Subsequent to contacting Bhurariya via a fraudulent Skype ID, the fraud ensued in the form of menacing video calls that threatened to place him under house arrest and a no-bail warrant. The culmination of these threats was a demand for ₹68 lakh in extortion, which compelled him to contact the Mumbai Crime Branch for assistance. Since then, the Cyber Crime Police have assumed responsibility for the matter, commencing an inquiry into fraud in light of the comprehensive complaint lodged by Bhurariya.

The complex fraudulent scheme commenced on January 25, when Bhurariya was the recipient of a phone call from a purported FedEx Mumbai office employee named Harish Nayak. Nayak claimed that a package containing 200 grams of MDMA that was allegedly being sent from Mumbai to Taiwan using Bhurariya’s Aadhaar number had been apprehended. Bhurariya was recommended to file a complaint with the Cyber Crime Unit after questioning the authenticity of the package. This led to his encounter with a fraudster impersonating Inspector Prakash Kumar of the Narcotics Mumbai Crime Branch.

Kumar, capitalizing on Bhurariya’s reliance, recommended that he utilize Skype as a means of ensuring secure communication and advised him to maintain a state of isolation throughout their conversations, citing concerns regarding mobile surveillance. By means of a fictitious WhatsApp agreement, Bhurariya was obligated to prevent the issuance of a non-bailable warrant in exchange for her cooperation until the alleged investigation was concluded.

The fraudulent activity escalated in intensity when an additional con artist, posing as IPS Baal Singh Rajput, the Deputy Commissioner of Police (DCP) of Cyber Crime, initiated communication with Bhurariya via Skype. By associating Bhurariya’s Aadhaar number with a recognized legislator who was implicated in a money laundering scandal, this impostor entangled him further in their fraudulent story.

Amidst the pretense of this inquiry, Bhurariya was compelled to furnish bank statements spanning a period of six months. The con artists then forwarded a forged correspondence purporting to originate from the Reserve Bank of India (RBI), which provided him with instructions to transmit 49% of the examined sum through RTGS. Inadvertently, the letter guaranteed a refund once the investigation was concluded.

Bhurariya complied with the directives and, over the course of multiple days, transferred a sum totaling Rs 68.49 lakh into three designated bank accounts. In spite of assurances of communication and reimbursement, the fraudsters have remained silent and have not contacted Bhurariya via WhatsApp or Skype.

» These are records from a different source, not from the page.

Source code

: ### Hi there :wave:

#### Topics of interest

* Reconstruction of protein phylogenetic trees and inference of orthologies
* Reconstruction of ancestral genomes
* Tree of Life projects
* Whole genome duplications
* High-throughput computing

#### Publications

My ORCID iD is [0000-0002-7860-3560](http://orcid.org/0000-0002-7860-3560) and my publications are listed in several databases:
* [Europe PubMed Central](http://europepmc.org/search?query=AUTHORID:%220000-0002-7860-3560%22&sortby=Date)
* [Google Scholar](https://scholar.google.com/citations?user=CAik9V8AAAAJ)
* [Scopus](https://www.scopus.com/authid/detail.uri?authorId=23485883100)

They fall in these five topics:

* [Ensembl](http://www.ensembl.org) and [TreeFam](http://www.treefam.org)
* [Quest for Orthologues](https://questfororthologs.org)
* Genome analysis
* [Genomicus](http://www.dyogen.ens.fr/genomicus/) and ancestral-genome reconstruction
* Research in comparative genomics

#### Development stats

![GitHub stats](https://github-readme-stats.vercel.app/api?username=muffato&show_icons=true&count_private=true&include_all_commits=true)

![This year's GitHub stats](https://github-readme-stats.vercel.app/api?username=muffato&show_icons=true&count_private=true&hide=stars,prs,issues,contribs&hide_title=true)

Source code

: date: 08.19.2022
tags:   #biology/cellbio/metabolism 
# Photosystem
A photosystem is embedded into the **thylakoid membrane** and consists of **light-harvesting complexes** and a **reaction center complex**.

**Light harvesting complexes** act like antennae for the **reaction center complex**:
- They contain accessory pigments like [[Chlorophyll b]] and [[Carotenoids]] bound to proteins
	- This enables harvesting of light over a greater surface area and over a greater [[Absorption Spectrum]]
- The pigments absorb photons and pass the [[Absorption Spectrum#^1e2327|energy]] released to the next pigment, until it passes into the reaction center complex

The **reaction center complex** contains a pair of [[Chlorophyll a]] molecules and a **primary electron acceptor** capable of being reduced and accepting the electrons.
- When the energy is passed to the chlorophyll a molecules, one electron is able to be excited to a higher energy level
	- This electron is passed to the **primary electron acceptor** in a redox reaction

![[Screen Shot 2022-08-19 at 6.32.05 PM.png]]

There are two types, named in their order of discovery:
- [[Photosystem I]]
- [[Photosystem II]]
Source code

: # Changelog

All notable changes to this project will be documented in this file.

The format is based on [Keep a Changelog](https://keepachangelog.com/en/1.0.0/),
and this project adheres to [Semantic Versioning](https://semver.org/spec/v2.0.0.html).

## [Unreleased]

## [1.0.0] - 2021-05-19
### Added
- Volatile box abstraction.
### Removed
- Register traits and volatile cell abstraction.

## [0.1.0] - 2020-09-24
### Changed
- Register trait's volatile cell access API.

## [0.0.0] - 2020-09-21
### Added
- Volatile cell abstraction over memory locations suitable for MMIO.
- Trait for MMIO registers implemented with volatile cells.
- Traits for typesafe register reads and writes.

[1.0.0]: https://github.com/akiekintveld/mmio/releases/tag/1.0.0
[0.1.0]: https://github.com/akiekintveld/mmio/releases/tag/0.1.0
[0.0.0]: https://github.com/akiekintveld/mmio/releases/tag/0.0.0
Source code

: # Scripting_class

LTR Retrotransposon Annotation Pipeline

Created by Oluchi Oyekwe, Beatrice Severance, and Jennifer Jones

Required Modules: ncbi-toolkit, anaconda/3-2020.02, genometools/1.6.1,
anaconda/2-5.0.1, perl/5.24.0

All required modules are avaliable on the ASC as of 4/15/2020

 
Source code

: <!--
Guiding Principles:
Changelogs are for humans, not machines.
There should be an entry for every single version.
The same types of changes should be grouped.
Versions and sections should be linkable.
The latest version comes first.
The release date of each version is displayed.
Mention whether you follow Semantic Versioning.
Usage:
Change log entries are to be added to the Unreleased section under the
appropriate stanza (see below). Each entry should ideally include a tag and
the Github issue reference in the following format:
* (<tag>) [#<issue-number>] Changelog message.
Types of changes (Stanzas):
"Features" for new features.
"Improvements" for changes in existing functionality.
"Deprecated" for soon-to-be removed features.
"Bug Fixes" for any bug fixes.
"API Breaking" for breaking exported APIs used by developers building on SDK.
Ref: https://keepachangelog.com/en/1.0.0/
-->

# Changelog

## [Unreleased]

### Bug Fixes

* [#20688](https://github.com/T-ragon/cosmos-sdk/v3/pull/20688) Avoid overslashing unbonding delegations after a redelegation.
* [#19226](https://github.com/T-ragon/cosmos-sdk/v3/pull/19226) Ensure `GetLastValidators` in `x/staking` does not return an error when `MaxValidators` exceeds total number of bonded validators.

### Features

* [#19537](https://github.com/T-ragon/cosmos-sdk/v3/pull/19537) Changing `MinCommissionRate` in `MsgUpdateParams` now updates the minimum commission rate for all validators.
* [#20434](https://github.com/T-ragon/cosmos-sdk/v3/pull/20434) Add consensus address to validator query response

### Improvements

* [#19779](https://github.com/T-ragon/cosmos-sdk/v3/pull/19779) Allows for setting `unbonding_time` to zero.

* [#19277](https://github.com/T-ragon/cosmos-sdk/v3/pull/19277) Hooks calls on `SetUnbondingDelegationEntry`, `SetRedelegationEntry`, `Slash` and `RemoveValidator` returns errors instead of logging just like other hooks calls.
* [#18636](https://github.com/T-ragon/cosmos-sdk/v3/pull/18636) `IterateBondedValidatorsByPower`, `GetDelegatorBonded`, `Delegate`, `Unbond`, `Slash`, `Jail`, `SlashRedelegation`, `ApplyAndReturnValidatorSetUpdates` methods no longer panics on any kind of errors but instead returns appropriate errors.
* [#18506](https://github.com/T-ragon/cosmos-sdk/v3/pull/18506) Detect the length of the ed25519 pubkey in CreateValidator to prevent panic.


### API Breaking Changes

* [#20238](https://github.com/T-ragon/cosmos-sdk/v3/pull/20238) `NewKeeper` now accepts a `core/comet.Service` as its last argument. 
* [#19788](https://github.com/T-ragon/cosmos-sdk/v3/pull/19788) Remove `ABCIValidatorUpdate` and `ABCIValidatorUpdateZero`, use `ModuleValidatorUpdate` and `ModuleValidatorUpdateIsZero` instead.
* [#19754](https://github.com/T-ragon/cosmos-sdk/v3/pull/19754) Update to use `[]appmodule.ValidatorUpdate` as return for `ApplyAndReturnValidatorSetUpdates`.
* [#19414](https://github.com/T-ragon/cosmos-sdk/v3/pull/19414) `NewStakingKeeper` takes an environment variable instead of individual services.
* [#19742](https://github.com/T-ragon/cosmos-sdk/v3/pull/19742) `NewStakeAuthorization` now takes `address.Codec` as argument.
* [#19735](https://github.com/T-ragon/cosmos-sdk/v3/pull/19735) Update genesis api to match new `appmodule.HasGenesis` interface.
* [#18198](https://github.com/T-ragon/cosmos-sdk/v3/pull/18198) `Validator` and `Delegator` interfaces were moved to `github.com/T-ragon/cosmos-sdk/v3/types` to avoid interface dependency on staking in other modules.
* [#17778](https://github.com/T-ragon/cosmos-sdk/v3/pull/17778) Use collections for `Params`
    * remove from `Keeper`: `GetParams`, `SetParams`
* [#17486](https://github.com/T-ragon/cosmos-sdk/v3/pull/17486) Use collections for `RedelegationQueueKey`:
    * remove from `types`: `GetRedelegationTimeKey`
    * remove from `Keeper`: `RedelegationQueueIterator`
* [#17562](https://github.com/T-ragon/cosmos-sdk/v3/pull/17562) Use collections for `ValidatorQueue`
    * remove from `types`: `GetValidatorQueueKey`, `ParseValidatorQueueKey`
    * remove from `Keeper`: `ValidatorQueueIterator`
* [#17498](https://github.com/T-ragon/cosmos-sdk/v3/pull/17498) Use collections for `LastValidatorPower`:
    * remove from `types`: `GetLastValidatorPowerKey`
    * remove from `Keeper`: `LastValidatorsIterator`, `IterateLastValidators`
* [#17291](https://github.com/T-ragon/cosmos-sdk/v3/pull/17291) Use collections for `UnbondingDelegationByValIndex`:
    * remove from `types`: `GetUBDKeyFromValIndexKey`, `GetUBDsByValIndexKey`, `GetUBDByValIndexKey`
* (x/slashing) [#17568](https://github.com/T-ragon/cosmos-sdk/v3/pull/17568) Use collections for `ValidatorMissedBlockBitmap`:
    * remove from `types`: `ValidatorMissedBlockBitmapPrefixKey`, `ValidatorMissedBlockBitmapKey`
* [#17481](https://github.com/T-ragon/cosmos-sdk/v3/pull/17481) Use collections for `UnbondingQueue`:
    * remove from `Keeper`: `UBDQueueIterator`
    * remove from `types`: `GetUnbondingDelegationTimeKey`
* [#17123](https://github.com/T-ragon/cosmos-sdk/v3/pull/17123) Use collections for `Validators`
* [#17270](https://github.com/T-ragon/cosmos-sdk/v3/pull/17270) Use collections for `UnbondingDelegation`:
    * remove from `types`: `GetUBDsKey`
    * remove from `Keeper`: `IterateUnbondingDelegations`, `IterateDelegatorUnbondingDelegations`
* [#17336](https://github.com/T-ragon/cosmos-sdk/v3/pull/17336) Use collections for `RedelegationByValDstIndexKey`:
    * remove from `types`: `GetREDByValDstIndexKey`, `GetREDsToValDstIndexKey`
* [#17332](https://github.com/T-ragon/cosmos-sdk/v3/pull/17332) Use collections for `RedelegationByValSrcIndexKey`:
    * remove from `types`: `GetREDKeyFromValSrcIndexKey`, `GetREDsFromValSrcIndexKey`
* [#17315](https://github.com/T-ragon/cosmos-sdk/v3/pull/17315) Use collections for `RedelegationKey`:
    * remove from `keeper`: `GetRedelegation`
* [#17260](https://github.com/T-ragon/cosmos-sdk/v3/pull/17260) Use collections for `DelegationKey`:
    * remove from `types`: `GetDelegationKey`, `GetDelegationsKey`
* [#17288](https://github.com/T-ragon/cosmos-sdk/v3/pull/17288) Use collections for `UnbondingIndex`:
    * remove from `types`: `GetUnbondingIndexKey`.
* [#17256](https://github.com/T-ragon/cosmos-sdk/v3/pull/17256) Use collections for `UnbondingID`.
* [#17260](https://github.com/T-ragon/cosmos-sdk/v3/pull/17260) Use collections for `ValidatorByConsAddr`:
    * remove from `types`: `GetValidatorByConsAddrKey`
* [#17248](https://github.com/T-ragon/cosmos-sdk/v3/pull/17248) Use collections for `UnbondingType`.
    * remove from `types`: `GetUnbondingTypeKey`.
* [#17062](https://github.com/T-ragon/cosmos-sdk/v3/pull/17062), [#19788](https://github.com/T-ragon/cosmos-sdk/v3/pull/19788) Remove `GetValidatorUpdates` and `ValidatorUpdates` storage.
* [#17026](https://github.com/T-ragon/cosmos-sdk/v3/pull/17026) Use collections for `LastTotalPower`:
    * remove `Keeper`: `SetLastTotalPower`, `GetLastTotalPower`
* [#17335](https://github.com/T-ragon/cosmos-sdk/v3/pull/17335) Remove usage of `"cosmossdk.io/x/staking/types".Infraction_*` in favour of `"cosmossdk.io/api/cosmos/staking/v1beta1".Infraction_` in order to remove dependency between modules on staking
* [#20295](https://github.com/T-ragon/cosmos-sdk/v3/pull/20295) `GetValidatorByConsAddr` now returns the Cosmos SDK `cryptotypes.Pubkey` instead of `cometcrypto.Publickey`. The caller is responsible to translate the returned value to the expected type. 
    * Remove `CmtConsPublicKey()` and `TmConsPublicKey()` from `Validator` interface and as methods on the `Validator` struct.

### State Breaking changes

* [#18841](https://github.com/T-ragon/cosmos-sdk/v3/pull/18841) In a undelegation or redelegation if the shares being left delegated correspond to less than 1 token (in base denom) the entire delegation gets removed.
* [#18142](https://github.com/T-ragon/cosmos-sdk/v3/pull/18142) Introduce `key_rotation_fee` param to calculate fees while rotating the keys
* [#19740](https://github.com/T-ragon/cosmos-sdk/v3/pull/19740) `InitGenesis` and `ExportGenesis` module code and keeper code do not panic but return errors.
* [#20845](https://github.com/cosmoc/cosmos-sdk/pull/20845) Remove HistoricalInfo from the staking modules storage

With the Mumbai Crime Branch immersed in this intricate case involving identity theft and money laundering, Bhurariya’s predicament stands as a poignant testament to the sophisticated strategies that cybercriminals employ and underscores the criticality of maintaining a watchful eye in the era of digital technology.

About The Author:

Yogesh Naager is a content marketer who specializes in the cybersecurity and B2B space.  Besides writing for the News4Hackers blog, he’s also written for brands including CollegeDunia, Utsav Fashion, and NASSCOM.  Naager entered the field of content in an unusual way.  He began his career as an insurance sales executive, where he developed an interest in simplifying difficult concepts.  He also combines this interest with a love of narrative, which makes him a good writer in the cybersecurity field.  In the bottom line, he frequently writes for Craw Security.